> _WORK TO COMPLETE_
For the data below, say how many lines contain "Незначительные". Only the number should be given.

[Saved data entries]
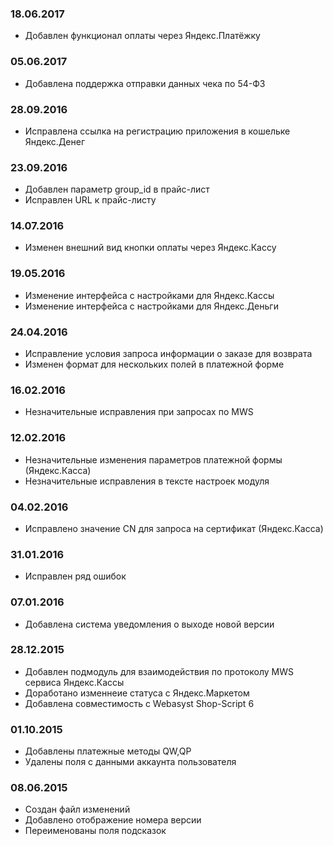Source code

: ### 18.06.2017
* Добавлен функционал оплаты через Яндекс.Платёжку

### 05.06.2017
* Добавлена поддержка отправки данных чека по 54-ФЗ

### 28.09.2016
* Исправлена ссылка на регистрацию приложения в кошельке Яндекс.Денег

### 23.09.2016
* Добавлен параметр group_id в прайс-лист
* Исправлен URL к прайс-листу

### 14.07.2016
* Изменен внешний вид кнопки оплаты через Яндекс.Кассу

### 19.05.2016
* Изменение интерфейса с настройками для Яндекс.Кассы
* Изменение интерфейса с настройками для Яндекс.Деньги

### 24.04.2016
* Исправление условия запроса информации о заказе для возврата
* Изменен формат для нескольких полей в платежной форме

### 16.02.2016
* Незначительные исправления при запросах по MWS

### 12.02.2016
* Незначительные изменения параметров платежной формы (Яндекс.Касса)
* Незначительные исправления в тексте настроек модуля

### 04.02.2016
* Исправлено значение CN для запроса на сертификат (Яндекс.Касса) 

### 31.01.2016
* Исправлен ряд ошибок

### 07.01.2016
* Добавлена система уведомления о выходе новой версии

### 28.12.2015
* Добавлен подмодуль для взаимодействия по протоколу MWS сервиса Яндекс.Кассы
* Доработано изменнеие статуса с Яндекс.Маркетом
* Добавлена совместимость с Webasyst Shop-Script 6

### 01.10.2015
* Добавлены платежные методы QW,QP
* Удалены поля с данными аккаунта пользователя

### 08.06.2015
* Создан файл изменений
* Добавлено отображение номера версии
* Переименованы поля подсказок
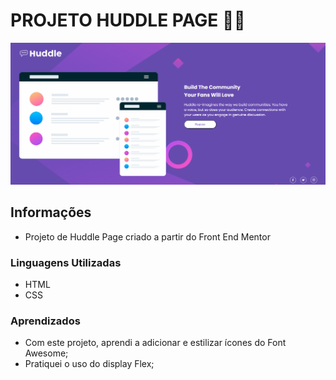 # PROJETO HUDDLE PAGE 🤩✨

<img src="Animacao.gif" alt="animacao gif da tela inicial do projeto">

## Informações 

- Projeto de Huddle Page criado a partir do Front End Mentor

### Linguagens Utilizadas 

- HTML
- CSS

### Aprendizados
- Com este projeto, aprendi a adicionar e estilizar ícones do Font Awesome;
- Pratiquei o uso do display Flex;




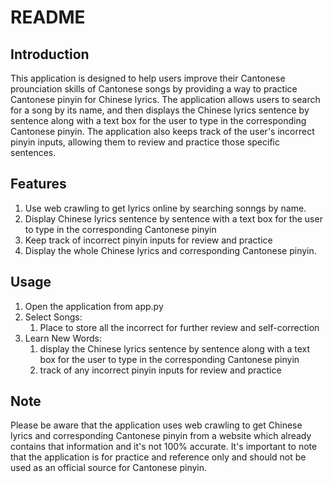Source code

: # README
## Introduction
This application is designed to help users improve their Cantonese prounciation skills of Cantonese songs by providing a way to practice Cantonese pinyin for Chinese lyrics. The application allows users to search for a song by its name, and then displays the Chinese lyrics sentence by sentence along with a text box for the user to type in the corresponding Cantonese pinyin. The application also keeps track of the user's incorrect pinyin inputs, allowing them to review and practice those specific sentences.

## Features
1. Use web crawling to get lyrics online by searching sonngs by name.
2. Display Chinese lyrics sentence by sentence with a text box for the user to type in the corresponding Cantonese pinyin
3. Keep track of incorrect pinyin inputs for review and practice
4. Display the whole Chinese lyrics and corresponding Cantonese pinyin.

## Usage
1. Open the application from app.py
2. Select Songs: 
   1. Place to store all the incorrect for further review and self-correction
3. Learn New Words:
   1. display the Chinese lyrics sentence by sentence along with a text box for the user to type in the corresponding Cantonese pinyin
   2. track of any incorrect pinyin inputs for review and practice

## Note
Please be aware that the application uses web crawling to get Chinese lyrics and corresponding Cantonese pinyin from a website which already contains that information and it's not 100% accurate. It's important to note that the application is for practice and reference only and should not be used as an official source for Cantonese pinyin.
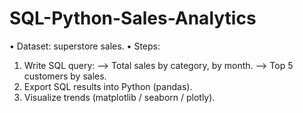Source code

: # SQL-Python-Sales-Analytics

•	Dataset: superstore sales.
•	Steps:
1.	Write SQL query:
--> Total sales by category, by month.
--> Top 5 customers by sales.
3.	Export SQL results into Python (pandas).
4.	Visualize trends (matplotlib / seaborn / plotly).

> _REPLY TO THE EXERCISE_
3